Mike. in Braunton Devon.


----------



## bazzeruk (Sep 11, 2010)

chasper said:


> There is a CC site at Dulverton. Chasper.


Thanks - but shut in winter


----------



## worzel (Apr 12, 2007)

*Exmoor*

Sorry about Dulverton, how about Minehead cc site.

Mike.


----------



## bazzeruk (Sep 11, 2010)

*Re: Exmoor*



worzel said:


> Sorry about Dulverton, how about Minehead cc site.
> 
> Mike.


Looked at that, but want to be able just to leave the m/home and walk for a couple of hours in woodland, or by river, or moor with dog. Can't find any CC or CCC sites open. We want good facilities (showers / loo).

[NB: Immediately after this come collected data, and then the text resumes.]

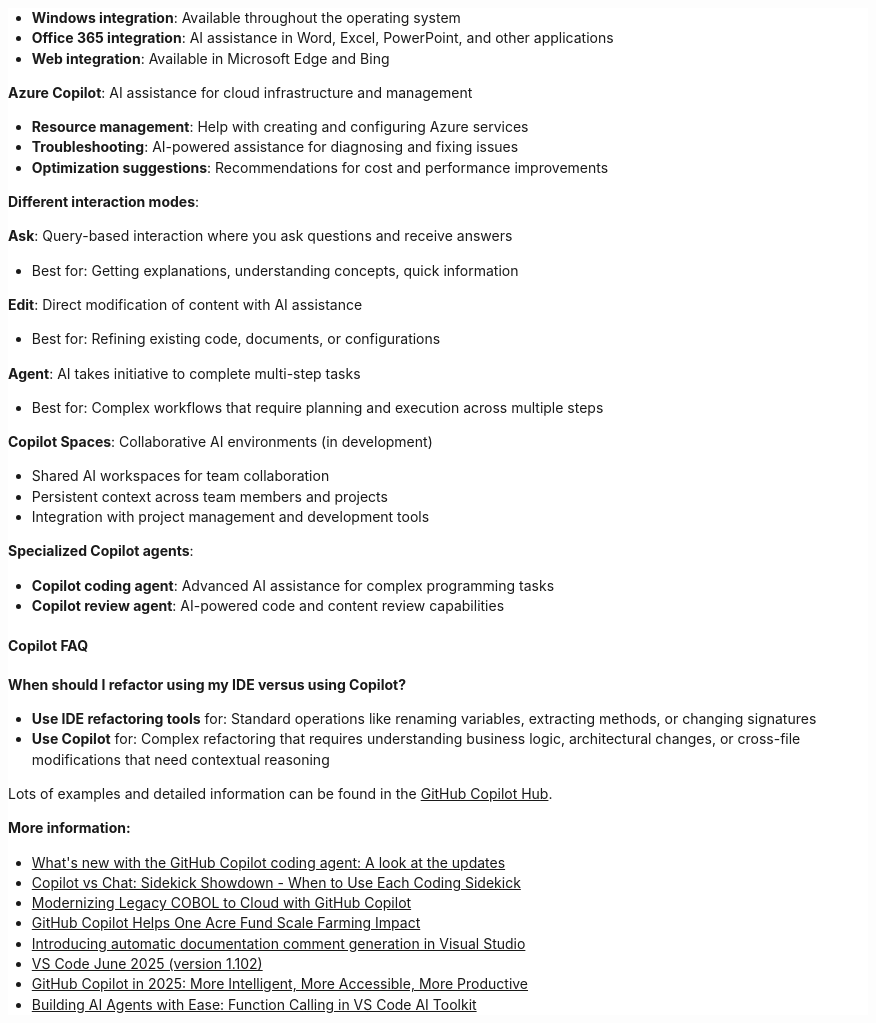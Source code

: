 - **Windows integration**: Available throughout the operating system
- **Office 365 integration**: AI assistance in Word, Excel, PowerPoint, and other applications
- **Web integration**: Available in Microsoft Edge and Bing

**Azure Copilot**: AI assistance for cloud infrastructure and management

- **Resource management**: Help with creating and configuring Azure services
- **Troubleshooting**: AI-powered assistance for diagnosing and fixing issues
- **Optimization suggestions**: Recommendations for cost and performance improvements

**Different interaction modes**:

**Ask**: Query-based interaction where you ask questions and receive answers

- Best for: Getting explanations, understanding concepts, quick information

**Edit**: Direct modification of content with AI assistance

- Best for: Refining existing code, documents, or configurations

**Agent**: AI takes initiative to complete multi-step tasks

- Best for: Complex workflows that require planning and execution across multiple steps

**Copilot Spaces**: Collaborative AI environments (in development)

- Shared AI workspaces for team collaboration
- Persistent context across team members and projects
- Integration with project management and development tools

**Specialized Copilot agents**:

- **Copilot coding agent**: Advanced AI assistance for complex programming tasks
- **Copilot review agent**: AI-powered code and content review capabilities

#### Copilot FAQ

**When should I refactor using my IDE versus using Copilot?**

- **Use IDE refactoring tools** for: Standard operations like renaming variables, extracting methods, or changing signatures
- **Use Copilot** for: Complex refactoring that requires understanding business logic, architectural changes, or cross-file modifications that need contextual reasoning

Lots of examples and detailed information can be found in the [GitHub Copilot Hub](/github-copilot/).

**More information:**

- [What's new with the GitHub Copilot coding agent: A look at the updates](https://www.youtube.com/watch?v=vgPl6sK6rQo)
- [Copilot vs Chat: Sidekick Showdown - When to Use Each Coding Sidekick](https://pagelsr.github.io/CooknWithCopilot/blog/copilot-vs-chat-sidekick-showdown.html)
- [Modernizing Legacy COBOL to Cloud with GitHub Copilot](https://www.youtube.com/watch?v=xWA0xYttWMo)
- [GitHub Copilot Helps One Acre Fund Scale Farming Impact](https://www.youtube.com/watch?v=ol_un2Nam2E)
- [Introducing automatic documentation comment generation in Visual Studio](https://devblogs.microsoft.com/visualstudio/introducing-automatic-documentation-comment-generation-in-visual-studio/)
- [VS Code June 2025 (version 1.102)](https://code.visualstudio.com/updates/v1_102)
- [GitHub Copilot in 2025: More Intelligent, More Accessible, More Productive](https://github.blog/news-insights/product-news/github-copilot-in-2025-more-intelligent-more-accessible-more-productive/)
- [Building AI Agents with Ease: Function Calling in VS Code AI Toolkit](https://techcommunity.microsoft.com/blog/educatordeveloperblog/building-ai-agents-with-ease-function-calling-in-vs-code-ai-toolkit/4362419)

Can't even find anything in Wales, New forest etc, Don't really want to do Dartmoor or Cornwall as we have just moved from there. Know we are being picky!!


----------



## nickkdx (May 26, 2009)

How about Quantock Orchard campsite, a bit of a walk but then your on the Quantock and they do 7 night deals, we spent Christmas their, good showers.
Nick


----------



## Zepp (May 14, 2009)

*Re: Exmoor*



worzel said:


> Sorry about Dulverton, how about Minehead cc site.
> 
> Mike.


We have just arrived at the Minehead CC site today . its not a bad site ........close to the town etc .

Paul


----------



## rayc (Jun 3, 2008)

*Re: Exmoor*



bazzeruk said:


> worzel said:
> 
> 
> > Sorry about Dulverton, how about Minehead cc site.
> ...


If walking through woods with your dog is your thing then Wareham Forest site in Dorset is open. A standard hard standing pitch with electric is just over £10pn at this time of the year.
http://www.warehamforest.co.uk/


----------



## bazzeruk (Sep 11, 2010)

*Re: Exmoor*



rayc said:


> bazzeruk said:
> 
> 
> > worzel said:
> ...


Thanks - we did that one last year - lovely site


----------



## hampsterracing (Jun 2, 2011)

How about the new forest instead ?

sandy balls

very nice full service pitches good loo's & showers and a heated indoor pool.only £10 PN midweek ?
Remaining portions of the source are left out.